#### TASK DESCRIPTION:
Everything in the records below must be repeated exactly, except the pictures.

#### RECORDS SUPPLIED:

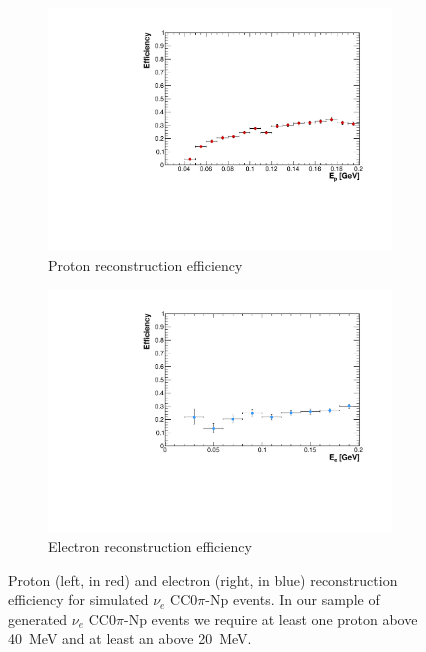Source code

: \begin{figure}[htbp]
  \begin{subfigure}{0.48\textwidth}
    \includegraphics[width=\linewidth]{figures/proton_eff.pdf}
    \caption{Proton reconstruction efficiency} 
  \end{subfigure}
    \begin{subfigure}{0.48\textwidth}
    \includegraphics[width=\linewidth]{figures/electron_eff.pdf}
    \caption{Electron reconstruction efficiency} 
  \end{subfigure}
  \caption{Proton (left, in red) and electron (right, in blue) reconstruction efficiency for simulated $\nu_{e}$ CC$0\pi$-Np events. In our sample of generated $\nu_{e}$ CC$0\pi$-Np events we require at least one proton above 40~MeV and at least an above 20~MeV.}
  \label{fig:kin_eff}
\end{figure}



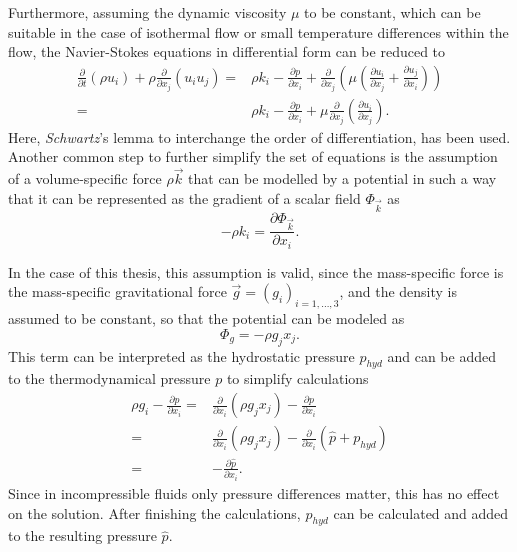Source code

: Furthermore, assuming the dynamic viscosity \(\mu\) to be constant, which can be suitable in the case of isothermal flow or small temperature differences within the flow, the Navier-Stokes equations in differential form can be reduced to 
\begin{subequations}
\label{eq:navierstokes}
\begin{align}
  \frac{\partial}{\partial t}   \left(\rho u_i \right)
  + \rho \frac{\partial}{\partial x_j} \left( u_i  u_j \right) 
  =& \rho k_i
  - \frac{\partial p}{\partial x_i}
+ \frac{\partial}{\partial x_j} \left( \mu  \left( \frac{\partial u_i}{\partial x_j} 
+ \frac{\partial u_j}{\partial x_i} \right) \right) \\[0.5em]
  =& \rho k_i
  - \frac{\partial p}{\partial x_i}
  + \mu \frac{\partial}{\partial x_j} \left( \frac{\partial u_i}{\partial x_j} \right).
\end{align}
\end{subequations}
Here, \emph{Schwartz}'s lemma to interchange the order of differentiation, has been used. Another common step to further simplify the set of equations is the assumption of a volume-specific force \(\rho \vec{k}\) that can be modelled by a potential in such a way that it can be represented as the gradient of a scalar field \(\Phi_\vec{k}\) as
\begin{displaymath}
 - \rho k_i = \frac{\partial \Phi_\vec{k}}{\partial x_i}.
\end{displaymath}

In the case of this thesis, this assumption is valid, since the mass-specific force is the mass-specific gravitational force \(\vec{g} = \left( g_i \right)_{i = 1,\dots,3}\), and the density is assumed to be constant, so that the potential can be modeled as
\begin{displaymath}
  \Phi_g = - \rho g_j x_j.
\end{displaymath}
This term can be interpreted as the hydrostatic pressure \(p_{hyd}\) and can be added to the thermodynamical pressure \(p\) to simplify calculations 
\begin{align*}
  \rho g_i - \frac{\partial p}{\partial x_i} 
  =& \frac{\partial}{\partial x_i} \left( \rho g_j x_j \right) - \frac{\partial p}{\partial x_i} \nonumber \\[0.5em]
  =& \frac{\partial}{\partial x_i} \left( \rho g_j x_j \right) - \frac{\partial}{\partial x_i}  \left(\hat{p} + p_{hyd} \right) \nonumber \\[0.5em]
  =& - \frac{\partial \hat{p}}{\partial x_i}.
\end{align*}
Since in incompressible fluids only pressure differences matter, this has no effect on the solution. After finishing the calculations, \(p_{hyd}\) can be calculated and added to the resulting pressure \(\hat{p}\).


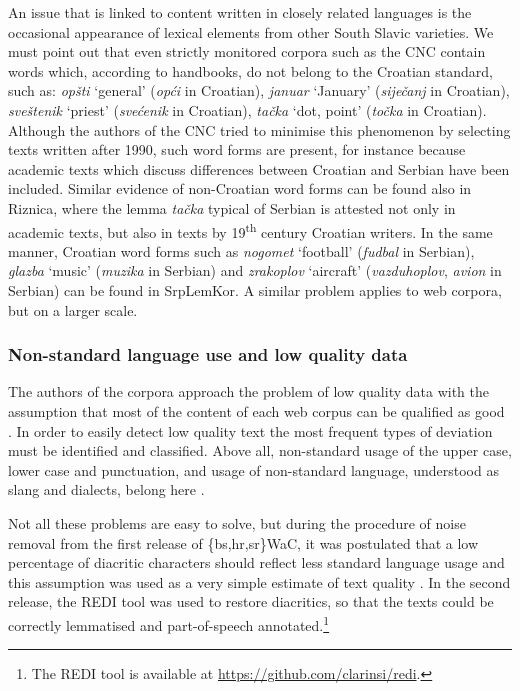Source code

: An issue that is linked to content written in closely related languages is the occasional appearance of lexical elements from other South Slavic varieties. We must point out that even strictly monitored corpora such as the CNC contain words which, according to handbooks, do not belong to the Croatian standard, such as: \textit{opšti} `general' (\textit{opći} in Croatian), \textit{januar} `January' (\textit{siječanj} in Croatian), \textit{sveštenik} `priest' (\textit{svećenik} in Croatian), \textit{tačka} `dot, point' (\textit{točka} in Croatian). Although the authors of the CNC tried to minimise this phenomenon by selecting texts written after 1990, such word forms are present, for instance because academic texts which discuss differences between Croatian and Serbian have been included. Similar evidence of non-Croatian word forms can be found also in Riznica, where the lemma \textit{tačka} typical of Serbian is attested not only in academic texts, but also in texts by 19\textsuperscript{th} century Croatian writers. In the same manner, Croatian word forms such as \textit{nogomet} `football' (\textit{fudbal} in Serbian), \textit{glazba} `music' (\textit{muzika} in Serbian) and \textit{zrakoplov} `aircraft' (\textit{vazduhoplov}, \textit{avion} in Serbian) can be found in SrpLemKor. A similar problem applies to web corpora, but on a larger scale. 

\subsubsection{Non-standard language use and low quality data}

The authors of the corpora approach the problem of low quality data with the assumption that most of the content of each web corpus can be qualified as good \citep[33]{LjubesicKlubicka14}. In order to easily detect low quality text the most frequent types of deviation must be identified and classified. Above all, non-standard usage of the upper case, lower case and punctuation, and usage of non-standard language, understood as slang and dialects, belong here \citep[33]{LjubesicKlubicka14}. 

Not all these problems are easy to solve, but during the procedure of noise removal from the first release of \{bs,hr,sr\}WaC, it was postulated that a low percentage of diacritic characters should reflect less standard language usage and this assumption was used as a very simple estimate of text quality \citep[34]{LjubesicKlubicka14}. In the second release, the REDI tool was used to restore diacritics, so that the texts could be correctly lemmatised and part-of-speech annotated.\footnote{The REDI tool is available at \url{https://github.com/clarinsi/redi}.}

#### RESPONSE TO THE EXERCISE:
Source code

: \begin{figure}[htbp]
  \begin{subfigure}{0.48\textwidth}
    \includegraphics[width=\linewidth]{figures/proton_eff.pdf}
    \caption{Proton reconstruction efficiency} 
  \end{subfigure}
    \begin{subfigure}{0.48\textwidth}
    \includegraphics[width=\linewidth]{figures/electron_eff.pdf}
    \caption{Electron reconstruction efficiency} 
  \end{subfigure}
  \caption{Proton (left, in red) and electron (right, in blue) reconstruction efficiency for simulated $\nu_{e}$ CC$0\pi$-Np events. In our sample of generated $\nu_{e}$ CC$0\pi$-Np events we require at least one proton above 40~MeV and at least an above 20~MeV.}
  \label{fig:kin_eff}
\end{figure}



Source code

: Furthermore, assuming the dynamic viscosity \(\mu\) to be constant, which can be suitable in the case of isothermal flow or small temperature differences within the flow, the Navier-Stokes equations in differential form can be reduced to 
\begin{subequations}
\label{eq:navierstokes}
\begin{align}
  \frac{\partial}{\partial t}   \left(\rho u_i \right)
  + \rho \frac{\partial}{\partial x_j} \left( u_i  u_j \right) 
  =& \rho k_i
  - \frac{\partial p}{\partial x_i}
+ \frac{\partial}{\partial x_j} \left( \mu  \left( \frac{\partial u_i}{\partial x_j} 
+ \frac{\partial u_j}{\partial x_i} \right) \right) \\[0.5em]
  =& \rho k_i
  - \frac{\partial p}{\partial x_i}
  + \mu \frac{\partial}{\partial x_j} \left( \frac{\partial u_i}{\partial x_j} \right).
\end{align}
\end{subequations}
Here, \emph{Schwartz}'s lemma to interchange the order of differentiation, has been used. Another common step to further simplify the set of equations is the assumption of a volume-specific force \(\rho \vec{k}\) that can be modelled by a potential in such a way that it can be represented as the gradient of a scalar field \(\Phi_\vec{k}\) as
\begin{displaymath}
 - \rho k_i = \frac{\partial \Phi_\vec{k}}{\partial x_i}.
\end{displaymath}

In the case of this thesis, this assumption is valid, since the mass-specific force is the mass-specific gravitational force \(\vec{g} = \left( g_i \right)_{i = 1,\dots,3}\), and the density is assumed to be constant, so that the potential can be modeled as
\begin{displaymath}
  \Phi_g = - \rho g_j x_j.
\end{displaymath}
This term can be interpreted as the hydrostatic pressure \(p_{hyd}\) and can be added to the thermodynamical pressure \(p\) to simplify calculations 
\begin{align*}
  \rho g_i - \frac{\partial p}{\partial x_i} 
  =& \frac{\partial}{\partial x_i} \left( \rho g_j x_j \right) - \frac{\partial p}{\partial x_i} \nonumber \\[0.5em]
  =& \frac{\partial}{\partial x_i} \left( \rho g_j x_j \right) - \frac{\partial}{\partial x_i}  \left(\hat{p} + p_{hyd} \right) \nonumber \\[0.5em]
  =& - \frac{\partial \hat{p}}{\partial x_i}.
\end{align*}
Since in incompressible fluids only pressure differences matter, this has no effect on the solution. After finishing the calculations, \(p_{hyd}\) can be calculated and added to the resulting pressure \(\hat{p}\).


Source code

: An issue that is linked to content written in closely related languages is the occasional appearance of lexical elements from other South Slavic varieties. We must point out that even strictly monitored corpora such as the CNC contain words which, according to handbooks, do not belong to the Croatian standard, such as: \textit{opšti} `general' (\textit{opći} in Croatian), \textit{januar} `January' (\textit{siječanj} in Croatian), \textit{sveštenik} `priest' (\textit{svećenik} in Croatian), \textit{tačka} `dot, point' (\textit{točka} in Croatian). Although the authors of the CNC tried to minimise this phenomenon by selecting texts written after 1990, such word forms are present, for instance because academic texts which discuss differences between Croatian and Serbian have been included. Similar evidence of non-Croatian word forms can be found also in Riznica, where the lemma \textit{tačka} typical of Serbian is attested not only in academic texts, but also in texts by 19\textsuperscript{th} century Croatian writers. In the same manner, Croatian word forms such as \textit{nogomet} `football' (\textit{fudbal} in Serbian), \textit{glazba} `music' (\textit{muzika} in Serbian) and \textit{zrakoplov} `aircraft' (\textit{vazduhoplov}, \textit{avion} in Serbian) can be found in SrpLemKor. A similar problem applies to web corpora, but on a larger scale. 

\subsubsection{Non-standard language use and low quality data}

The authors of the corpora approach the problem of low quality data with the assumption that most of the content of each web corpus can be qualified as good \citep[33]{LjubesicKlubicka14}. In order to easily detect low quality text the most frequent types of deviation must be identified and classified. Above all, non-standard usage of the upper case, lower case and punctuation, and usage of non-standard language, understood as slang and dialects, belong here \citep[33]{LjubesicKlubicka14}. 

Not all these problems are easy to solve, but during the procedure of noise removal from the first release of \{bs,hr,sr\}WaC, it was postulated that a low percentage of diacritic characters should reflect less standard language usage and this assumption was used as a very simple estimate of text quality \citep[34]{LjubesicKlubicka14}. In the second release, the REDI tool was used to restore diacritics, so that the texts could be correctly lemmatised and part-of-speech annotated.\footnote{The REDI tool is available at \url{https://github.com/clarinsi/redi}.}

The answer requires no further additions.